Saved entries ->
******
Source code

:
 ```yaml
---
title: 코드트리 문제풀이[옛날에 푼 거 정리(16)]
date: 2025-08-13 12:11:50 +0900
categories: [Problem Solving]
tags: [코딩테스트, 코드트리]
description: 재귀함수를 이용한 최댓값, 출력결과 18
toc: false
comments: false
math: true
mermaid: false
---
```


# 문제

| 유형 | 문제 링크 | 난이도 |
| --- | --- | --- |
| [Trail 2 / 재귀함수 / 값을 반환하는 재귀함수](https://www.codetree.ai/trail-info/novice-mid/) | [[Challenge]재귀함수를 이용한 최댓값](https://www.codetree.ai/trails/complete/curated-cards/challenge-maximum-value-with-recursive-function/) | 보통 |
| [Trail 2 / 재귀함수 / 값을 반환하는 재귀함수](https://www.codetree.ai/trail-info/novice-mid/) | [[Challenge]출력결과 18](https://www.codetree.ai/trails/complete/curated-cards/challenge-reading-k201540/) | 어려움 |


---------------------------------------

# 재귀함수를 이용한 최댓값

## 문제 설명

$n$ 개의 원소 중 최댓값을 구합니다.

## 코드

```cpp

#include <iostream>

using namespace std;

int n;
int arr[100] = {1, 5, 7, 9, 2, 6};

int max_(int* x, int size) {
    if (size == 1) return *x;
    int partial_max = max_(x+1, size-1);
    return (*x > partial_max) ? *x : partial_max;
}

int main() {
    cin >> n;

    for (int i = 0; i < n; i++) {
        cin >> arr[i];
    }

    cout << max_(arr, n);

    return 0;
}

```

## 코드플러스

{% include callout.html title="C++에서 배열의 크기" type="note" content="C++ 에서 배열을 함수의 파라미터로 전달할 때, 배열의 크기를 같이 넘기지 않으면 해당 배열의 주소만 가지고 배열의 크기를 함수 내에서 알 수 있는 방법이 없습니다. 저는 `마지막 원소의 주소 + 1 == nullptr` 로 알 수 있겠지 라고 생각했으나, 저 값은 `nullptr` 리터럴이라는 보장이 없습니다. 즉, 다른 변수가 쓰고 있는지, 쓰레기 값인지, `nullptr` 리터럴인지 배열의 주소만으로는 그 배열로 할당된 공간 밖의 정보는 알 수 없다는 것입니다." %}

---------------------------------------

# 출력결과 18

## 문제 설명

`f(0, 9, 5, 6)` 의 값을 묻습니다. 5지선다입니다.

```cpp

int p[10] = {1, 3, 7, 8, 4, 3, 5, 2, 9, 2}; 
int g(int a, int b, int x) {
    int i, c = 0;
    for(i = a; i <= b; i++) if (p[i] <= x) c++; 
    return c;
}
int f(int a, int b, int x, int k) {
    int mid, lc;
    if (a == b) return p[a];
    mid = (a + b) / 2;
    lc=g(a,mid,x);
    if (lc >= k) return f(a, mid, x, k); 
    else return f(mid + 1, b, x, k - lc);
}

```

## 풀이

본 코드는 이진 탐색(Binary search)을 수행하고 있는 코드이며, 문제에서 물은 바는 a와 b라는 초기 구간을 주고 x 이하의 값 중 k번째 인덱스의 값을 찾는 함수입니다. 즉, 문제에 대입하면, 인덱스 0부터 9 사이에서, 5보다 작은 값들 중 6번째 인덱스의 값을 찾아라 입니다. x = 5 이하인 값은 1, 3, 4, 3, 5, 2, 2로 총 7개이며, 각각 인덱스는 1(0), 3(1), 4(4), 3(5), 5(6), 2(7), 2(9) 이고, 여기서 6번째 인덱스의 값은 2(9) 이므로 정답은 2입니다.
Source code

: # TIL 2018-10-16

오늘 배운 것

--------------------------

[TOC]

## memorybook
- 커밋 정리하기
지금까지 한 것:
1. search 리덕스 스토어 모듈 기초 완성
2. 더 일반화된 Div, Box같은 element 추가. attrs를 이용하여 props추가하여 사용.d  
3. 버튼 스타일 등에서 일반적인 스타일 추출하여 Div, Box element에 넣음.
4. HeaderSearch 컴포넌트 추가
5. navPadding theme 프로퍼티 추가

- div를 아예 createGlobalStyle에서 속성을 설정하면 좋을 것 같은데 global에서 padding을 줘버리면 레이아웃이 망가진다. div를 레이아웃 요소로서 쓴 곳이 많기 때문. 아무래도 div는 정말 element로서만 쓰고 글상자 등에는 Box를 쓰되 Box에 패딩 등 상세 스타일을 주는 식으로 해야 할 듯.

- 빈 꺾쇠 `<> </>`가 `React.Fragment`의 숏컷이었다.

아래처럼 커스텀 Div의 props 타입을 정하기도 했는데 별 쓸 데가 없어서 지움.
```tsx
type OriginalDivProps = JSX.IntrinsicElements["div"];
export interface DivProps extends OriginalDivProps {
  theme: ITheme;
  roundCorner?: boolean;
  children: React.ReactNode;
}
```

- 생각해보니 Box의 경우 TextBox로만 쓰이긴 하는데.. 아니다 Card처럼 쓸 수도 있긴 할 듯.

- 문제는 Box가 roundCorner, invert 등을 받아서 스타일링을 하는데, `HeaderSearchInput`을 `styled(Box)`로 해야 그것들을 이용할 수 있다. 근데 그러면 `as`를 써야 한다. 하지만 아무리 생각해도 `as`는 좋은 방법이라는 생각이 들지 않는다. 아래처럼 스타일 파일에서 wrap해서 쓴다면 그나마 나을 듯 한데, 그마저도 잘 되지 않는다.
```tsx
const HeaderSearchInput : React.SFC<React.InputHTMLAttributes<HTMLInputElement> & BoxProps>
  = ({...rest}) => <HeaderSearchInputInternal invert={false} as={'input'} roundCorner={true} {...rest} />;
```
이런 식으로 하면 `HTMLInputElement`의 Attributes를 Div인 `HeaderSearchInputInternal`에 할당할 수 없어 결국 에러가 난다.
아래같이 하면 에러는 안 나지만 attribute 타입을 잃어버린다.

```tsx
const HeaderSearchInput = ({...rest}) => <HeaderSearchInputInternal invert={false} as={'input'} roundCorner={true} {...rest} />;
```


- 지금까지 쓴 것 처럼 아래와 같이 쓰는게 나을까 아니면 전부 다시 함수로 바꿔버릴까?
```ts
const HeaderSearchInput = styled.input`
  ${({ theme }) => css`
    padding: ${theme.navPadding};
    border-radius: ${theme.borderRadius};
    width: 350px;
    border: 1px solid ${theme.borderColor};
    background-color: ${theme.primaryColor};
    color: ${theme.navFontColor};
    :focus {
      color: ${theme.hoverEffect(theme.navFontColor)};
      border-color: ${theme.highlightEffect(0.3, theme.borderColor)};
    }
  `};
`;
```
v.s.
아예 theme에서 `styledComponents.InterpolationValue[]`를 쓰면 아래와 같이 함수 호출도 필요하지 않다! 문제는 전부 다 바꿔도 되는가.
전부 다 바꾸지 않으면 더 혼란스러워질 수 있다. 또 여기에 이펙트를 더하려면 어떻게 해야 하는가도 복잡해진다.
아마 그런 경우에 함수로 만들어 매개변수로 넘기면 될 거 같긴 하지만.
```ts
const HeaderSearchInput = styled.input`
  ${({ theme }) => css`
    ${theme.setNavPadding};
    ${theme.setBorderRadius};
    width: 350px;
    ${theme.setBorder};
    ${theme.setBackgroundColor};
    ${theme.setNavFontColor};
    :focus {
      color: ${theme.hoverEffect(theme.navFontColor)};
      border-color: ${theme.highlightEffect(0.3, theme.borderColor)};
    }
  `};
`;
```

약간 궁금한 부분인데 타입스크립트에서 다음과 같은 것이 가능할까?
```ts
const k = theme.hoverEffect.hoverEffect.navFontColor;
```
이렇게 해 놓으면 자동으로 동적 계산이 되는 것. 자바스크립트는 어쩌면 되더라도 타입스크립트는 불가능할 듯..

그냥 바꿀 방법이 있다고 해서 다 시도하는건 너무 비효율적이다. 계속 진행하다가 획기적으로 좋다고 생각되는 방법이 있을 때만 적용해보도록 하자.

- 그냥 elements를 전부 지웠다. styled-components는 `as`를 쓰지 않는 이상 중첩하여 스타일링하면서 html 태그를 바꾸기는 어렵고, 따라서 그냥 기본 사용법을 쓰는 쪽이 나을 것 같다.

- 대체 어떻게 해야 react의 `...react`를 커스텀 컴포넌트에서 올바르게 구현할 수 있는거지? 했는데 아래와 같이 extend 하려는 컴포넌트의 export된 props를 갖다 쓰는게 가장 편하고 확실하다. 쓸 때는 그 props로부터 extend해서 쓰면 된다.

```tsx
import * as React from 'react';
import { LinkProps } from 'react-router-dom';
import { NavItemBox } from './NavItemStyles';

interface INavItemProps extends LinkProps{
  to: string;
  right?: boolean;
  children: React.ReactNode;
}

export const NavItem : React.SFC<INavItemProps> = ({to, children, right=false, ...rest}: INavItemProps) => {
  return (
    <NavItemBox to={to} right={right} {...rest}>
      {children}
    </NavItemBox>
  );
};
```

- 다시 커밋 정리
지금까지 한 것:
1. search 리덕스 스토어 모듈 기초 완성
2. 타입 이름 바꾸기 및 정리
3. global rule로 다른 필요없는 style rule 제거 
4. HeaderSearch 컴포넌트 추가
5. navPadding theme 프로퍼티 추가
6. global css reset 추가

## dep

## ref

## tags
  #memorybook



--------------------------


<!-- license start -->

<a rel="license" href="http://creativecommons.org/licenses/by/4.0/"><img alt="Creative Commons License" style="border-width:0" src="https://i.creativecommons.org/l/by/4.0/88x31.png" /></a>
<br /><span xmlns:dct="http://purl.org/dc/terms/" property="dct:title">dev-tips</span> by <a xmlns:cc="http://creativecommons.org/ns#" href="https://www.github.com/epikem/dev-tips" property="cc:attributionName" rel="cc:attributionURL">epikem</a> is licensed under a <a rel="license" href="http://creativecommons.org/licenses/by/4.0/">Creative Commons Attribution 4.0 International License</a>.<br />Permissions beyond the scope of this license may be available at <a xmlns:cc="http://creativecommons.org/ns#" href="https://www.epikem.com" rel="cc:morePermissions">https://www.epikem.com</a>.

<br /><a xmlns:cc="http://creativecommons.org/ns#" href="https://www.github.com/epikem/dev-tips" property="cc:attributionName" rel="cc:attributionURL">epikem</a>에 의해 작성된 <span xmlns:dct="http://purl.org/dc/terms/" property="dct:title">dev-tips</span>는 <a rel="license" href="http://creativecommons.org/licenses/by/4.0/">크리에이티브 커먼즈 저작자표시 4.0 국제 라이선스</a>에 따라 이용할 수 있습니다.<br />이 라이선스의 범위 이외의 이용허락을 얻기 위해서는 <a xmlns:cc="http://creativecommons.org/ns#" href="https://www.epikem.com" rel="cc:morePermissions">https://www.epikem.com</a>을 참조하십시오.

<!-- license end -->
******
Exercise description ->
Where a line of the entries above holds the word "invert", return that line.

Response ->
- 문제는 Box가 roundCorner, invert 등을 받아서 스타일링을 하는데, `HeaderSearchInput`을 `styled(Box)`로 해야 그것들을 이용할 수 있다. 근데 그러면 `as`를 써야 한다. 하지만 아무리 생각해도 `as`는 좋은 방법이라는 생각이 들지 않는다. 아래처럼 스타일 파일에서 wrap해서 쓴다면 그나마 나을 듯 한데, 그마저도 잘 되지 않는다.
  = ({...rest}) => <HeaderSearchInputInternal invert={false} as={'input'} roundCorner={true} {...rest} />;
const HeaderSearchInput = ({...rest}) => <HeaderSearchInputInternal invert={false} as={'input'} roundCorner={true} {...rest} />;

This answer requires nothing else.